When Israeli Danny Eliahu came to New Zealand in the late 1980s, he decided to leave behind his expertise in fashion retailing and instead to introduce us to traditional handmade pita bread.
He and his family arrived in the country in May 1989 and he launched the business in September that year.
Initially Danny, his wife, Hassida and four boys ran the business, Danny's The Real Pita Bread Co.
Today, based in East Tamaki, it is run by his son Yaron, who is the chief operations officer, with a staff of 40 and Danny is semi-retired.
The two men have expended a lot of energy in educating New Zealanders about pita bread.
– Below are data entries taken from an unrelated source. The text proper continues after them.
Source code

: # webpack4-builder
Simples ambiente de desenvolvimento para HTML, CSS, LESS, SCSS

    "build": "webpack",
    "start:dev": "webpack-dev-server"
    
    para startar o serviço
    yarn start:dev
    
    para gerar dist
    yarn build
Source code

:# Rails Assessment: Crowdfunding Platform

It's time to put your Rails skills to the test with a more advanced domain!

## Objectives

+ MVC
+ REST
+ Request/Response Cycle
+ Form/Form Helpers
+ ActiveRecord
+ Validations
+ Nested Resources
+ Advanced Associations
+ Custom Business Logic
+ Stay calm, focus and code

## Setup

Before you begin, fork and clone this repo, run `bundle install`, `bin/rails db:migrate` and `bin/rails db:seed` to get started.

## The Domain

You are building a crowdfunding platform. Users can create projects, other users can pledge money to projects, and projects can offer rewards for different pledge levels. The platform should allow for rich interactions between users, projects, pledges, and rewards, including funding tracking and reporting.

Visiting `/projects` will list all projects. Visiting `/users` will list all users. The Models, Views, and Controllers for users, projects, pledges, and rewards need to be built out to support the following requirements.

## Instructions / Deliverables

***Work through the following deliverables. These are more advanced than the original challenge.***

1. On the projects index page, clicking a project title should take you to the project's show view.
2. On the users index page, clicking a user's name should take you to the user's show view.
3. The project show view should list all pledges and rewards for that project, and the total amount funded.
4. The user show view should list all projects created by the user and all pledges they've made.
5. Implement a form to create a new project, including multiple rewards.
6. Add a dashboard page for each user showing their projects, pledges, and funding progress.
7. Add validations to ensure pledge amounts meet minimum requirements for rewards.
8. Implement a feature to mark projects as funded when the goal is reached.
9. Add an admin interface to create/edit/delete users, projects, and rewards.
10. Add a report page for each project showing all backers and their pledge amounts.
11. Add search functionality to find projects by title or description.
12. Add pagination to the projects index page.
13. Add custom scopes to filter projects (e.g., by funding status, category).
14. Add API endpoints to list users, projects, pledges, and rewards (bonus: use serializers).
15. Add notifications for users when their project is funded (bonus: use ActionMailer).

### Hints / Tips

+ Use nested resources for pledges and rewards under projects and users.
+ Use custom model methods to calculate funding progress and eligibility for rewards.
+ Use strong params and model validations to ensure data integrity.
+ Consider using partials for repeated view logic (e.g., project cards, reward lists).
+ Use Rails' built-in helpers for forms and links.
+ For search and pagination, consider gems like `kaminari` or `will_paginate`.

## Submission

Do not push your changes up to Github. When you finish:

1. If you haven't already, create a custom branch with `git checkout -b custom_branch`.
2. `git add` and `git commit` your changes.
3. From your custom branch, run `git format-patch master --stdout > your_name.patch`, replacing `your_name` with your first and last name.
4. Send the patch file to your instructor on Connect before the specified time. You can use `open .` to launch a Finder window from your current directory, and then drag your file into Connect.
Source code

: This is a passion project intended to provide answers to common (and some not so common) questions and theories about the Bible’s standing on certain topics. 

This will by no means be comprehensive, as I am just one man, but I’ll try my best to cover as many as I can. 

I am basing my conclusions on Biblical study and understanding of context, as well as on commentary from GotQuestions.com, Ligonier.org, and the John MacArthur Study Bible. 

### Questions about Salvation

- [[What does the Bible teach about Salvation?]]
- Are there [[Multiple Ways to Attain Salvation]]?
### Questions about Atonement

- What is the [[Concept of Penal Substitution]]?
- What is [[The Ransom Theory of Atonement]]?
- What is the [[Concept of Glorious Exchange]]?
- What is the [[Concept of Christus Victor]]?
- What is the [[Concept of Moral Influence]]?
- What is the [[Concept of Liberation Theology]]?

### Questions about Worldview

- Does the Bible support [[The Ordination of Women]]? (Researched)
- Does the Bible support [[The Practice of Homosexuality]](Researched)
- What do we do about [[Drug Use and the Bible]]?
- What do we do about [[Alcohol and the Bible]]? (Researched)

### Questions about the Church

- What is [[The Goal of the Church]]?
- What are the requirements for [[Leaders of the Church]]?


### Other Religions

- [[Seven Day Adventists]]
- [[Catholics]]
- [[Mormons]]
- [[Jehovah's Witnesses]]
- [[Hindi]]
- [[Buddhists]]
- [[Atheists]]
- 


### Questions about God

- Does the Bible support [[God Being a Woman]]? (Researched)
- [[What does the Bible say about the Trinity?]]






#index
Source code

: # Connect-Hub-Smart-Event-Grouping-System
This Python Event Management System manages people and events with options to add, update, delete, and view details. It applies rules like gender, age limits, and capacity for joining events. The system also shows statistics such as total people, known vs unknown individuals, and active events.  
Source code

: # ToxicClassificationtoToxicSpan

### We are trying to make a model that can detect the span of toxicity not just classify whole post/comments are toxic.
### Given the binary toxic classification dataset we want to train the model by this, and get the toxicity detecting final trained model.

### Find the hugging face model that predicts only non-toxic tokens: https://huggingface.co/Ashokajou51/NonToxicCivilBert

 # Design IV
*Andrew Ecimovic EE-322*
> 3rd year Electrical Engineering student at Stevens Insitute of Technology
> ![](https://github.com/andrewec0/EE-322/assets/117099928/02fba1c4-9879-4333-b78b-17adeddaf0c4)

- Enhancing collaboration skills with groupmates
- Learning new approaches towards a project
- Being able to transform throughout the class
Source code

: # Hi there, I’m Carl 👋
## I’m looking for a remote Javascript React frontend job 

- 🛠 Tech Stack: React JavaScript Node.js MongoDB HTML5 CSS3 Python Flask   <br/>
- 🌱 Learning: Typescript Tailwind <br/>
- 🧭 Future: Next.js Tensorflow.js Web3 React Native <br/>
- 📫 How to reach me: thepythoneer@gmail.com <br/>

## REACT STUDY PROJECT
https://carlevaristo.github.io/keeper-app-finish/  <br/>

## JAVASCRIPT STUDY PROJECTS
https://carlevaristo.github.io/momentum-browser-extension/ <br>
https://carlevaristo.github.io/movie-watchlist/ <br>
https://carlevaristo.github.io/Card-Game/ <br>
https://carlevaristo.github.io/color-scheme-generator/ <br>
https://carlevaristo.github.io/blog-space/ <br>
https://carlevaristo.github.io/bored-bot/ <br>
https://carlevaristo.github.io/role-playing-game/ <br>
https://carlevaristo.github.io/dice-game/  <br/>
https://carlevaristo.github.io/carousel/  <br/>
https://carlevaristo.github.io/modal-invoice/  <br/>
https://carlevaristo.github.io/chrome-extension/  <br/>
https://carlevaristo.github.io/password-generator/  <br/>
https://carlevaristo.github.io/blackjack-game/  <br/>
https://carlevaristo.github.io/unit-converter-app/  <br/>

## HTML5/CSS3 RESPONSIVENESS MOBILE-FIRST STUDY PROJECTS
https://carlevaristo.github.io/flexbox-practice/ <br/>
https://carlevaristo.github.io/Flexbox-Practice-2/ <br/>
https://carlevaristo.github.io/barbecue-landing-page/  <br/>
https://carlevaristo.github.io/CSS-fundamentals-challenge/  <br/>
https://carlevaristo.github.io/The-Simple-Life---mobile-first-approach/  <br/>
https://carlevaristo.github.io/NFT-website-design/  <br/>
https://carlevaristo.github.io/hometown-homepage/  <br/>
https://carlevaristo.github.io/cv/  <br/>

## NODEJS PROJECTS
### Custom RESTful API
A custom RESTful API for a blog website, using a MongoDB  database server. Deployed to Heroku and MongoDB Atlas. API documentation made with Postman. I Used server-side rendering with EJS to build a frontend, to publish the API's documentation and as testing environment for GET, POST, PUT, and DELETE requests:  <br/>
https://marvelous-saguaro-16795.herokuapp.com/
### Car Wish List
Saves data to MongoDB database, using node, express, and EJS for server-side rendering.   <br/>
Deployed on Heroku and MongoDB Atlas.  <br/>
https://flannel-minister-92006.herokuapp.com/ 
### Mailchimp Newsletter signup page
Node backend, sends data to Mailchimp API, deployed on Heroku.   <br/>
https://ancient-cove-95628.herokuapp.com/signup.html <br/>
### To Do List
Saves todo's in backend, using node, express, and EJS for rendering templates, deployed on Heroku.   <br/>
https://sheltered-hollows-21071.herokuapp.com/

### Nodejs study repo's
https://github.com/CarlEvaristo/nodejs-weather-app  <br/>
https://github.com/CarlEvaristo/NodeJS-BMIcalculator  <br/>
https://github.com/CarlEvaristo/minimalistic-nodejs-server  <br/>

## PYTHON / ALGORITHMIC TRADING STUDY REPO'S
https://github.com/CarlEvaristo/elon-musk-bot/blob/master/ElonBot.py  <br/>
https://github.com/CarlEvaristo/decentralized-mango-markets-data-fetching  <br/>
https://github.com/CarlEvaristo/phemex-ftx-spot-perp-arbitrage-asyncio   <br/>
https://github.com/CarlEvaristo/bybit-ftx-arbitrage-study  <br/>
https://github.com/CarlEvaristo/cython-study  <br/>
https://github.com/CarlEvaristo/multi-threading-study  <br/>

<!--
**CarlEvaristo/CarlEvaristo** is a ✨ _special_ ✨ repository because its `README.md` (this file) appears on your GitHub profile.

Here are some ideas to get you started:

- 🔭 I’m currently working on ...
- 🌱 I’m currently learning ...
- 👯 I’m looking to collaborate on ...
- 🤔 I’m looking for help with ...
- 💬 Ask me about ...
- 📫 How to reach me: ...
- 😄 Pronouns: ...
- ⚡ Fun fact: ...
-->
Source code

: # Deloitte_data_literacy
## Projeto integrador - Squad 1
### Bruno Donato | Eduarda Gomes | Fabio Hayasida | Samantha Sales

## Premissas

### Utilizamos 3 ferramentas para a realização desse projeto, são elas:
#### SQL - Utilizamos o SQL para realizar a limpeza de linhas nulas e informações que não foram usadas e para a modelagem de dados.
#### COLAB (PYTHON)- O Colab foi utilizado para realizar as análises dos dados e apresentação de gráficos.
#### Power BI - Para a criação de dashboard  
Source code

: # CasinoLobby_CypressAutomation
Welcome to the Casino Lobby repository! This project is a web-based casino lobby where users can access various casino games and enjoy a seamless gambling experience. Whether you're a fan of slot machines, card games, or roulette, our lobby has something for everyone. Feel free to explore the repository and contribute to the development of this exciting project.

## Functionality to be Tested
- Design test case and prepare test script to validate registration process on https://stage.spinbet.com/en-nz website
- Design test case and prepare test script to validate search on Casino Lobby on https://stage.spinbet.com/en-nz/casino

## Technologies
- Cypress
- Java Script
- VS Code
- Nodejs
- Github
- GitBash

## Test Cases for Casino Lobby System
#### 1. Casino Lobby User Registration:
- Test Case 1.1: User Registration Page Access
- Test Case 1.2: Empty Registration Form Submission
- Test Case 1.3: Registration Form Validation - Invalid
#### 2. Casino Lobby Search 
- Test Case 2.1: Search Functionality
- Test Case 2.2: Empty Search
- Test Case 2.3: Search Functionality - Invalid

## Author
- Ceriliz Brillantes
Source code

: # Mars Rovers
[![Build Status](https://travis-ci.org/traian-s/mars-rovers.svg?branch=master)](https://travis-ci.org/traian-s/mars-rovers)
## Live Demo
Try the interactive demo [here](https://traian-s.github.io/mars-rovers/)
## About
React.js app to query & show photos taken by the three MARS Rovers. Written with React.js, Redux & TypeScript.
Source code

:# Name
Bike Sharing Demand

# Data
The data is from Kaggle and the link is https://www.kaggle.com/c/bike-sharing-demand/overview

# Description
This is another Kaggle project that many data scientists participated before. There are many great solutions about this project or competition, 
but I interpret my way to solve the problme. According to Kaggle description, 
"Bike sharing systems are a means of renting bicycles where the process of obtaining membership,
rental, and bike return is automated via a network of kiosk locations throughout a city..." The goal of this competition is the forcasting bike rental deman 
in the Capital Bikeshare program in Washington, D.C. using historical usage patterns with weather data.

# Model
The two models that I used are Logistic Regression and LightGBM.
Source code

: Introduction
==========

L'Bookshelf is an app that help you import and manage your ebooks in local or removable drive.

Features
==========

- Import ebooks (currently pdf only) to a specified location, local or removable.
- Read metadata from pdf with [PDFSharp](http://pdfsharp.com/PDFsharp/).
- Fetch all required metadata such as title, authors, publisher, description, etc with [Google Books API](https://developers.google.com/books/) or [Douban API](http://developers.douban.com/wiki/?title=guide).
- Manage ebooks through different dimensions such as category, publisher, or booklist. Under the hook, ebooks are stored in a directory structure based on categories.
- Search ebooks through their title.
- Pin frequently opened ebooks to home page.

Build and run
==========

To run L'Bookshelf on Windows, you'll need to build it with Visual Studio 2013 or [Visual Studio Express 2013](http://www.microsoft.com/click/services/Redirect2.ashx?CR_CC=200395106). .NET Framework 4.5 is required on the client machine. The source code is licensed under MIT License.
Danny will go along to The Food Show as the ambassador of the company.
The company website www.pitabread.co.nz has a number or recipes to help consumers with ideas and show them the versatility of pita bread.
"Pita is an ancient bread, made of flour, salt, yeast, a bit of sugar and water," says Yaron.
It has no preservatives so is best kept frozen and then thawed in the toaster.
The entrepreneur remembers early on travelling up to Coromandel to introduce the people of Hahei to pita bread.
He managed to sell some to a local shop up there, and then couldn't find any other takers so he ended up giving his supply away.
He remembers the local children's reaction. "The kids took them and made them look like boxing gloves!"
Today, the pita bread market is worth nearly $11 million a year and Danny's has gone from a 32.5 per cent market share in 2010 to 35.86 per cent in 2011.
It makes a range of pita bread including, white, wholemeal, olive and garlic.
Danny's has expanded to produce a range of pita bread crisps and ready-made falafel.
It supplies restaurants and cafes as well as 300 supermarkets throughout the country with the pita bread.
The food service or restaurant supply side of the business, which includes Nando's as a customer, represents 16.3 per cent of Danny's pita bread market.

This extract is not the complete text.